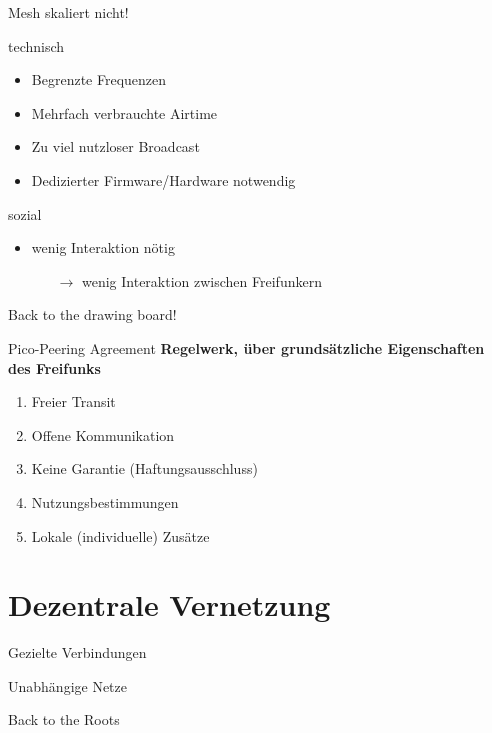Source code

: \documentclass{beamer}
\begin{document}
	\begin{frame}{Mesh skaliert nicht!}
	\begin{block}{technisch}
		\begin{itemize}
			\item Begrenzte Frequenzen
			\item Mehrfach verbrauchte Airtime
			\item Zu viel nutzloser Broadcast
			\item Dedizierter Firmware/Hardware notwendig
		\end{itemize}

	\end{block}
	\begin{block}{sozial}
		\begin{itemize}
			\item wenig Interaktion nötig
			\begin{itemize}
			 \item[$\rightarrow$] wenig Interaktion zwischen Freifunkern
			\end{itemize}

		\end{itemize}
	\end{block}
	\end{frame}

	\begin{frame}[standout]
		Back to the drawing board!
	\end{frame}

	\begin{frame}{Pico-Peering Agreement}
		\textbf{Regelwerk, über grundsätzliche Eigenschaften des Freifunks}

		\begin{enumerate}
			\item Freier Transit
			\item Offene Kommunikation
			\item Keine Garantie (Haftungsausschluss)
			\item Nutzungsbestimmungen
			\item Lokale (individuelle) Zusätze
		\end{enumerate}
	\end{frame}

	\section{Dezentrale Vernetzung}
	\begin{frame}{Gezielte Verbindungen}
	\end{frame}
	\begin{frame}{Unabhängige Netze}
	\end{frame}
	\begin{frame}{Back to the Roots}
	\end{frame}
\end{document}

• _Task_
Hand back the data exactly as it appears, with all pictures cut.

• _Exercise output_
Source code

: \documentclass{beamer}
\begin{document}
	\begin{frame}{Mesh skaliert nicht!}
	\begin{block}{technisch}
		\begin{itemize}
			\item Begrenzte Frequenzen
			\item Mehrfach verbrauchte Airtime
			\item Zu viel nutzloser Broadcast
			\item Dedizierter Firmware/Hardware notwendig
		\end{itemize}

	\end{block}
	\begin{block}{sozial}
		\begin{itemize}
			\item wenig Interaktion nötig
			\begin{itemize}
			 \item[$\rightarrow$] wenig Interaktion zwischen Freifunkern
			\end{itemize}

		\end{itemize}
	\end{block}
	\end{frame}

	\begin{frame}[standout]
		Back to the drawing board!
	\end{frame}

	\begin{frame}{Pico-Peering Agreement}
		\textbf{Regelwerk, über grundsätzliche Eigenschaften des Freifunks}

		\begin{enumerate}
			\item Freier Transit
			\item Offene Kommunikation
			\item Keine Garantie (Haftungsausschluss)
			\item Nutzungsbestimmungen
			\item Lokale (individuelle) Zusätze
		\end{enumerate}
	\end{frame}

	\section{Dezentrale Vernetzung}
	\begin{frame}{Gezielte Verbindungen}
	\end{frame}
	\begin{frame}{Unabhängige Netze}
	\end{frame}
	\begin{frame}{Back to the Roots}
	\end{frame}
\end{document}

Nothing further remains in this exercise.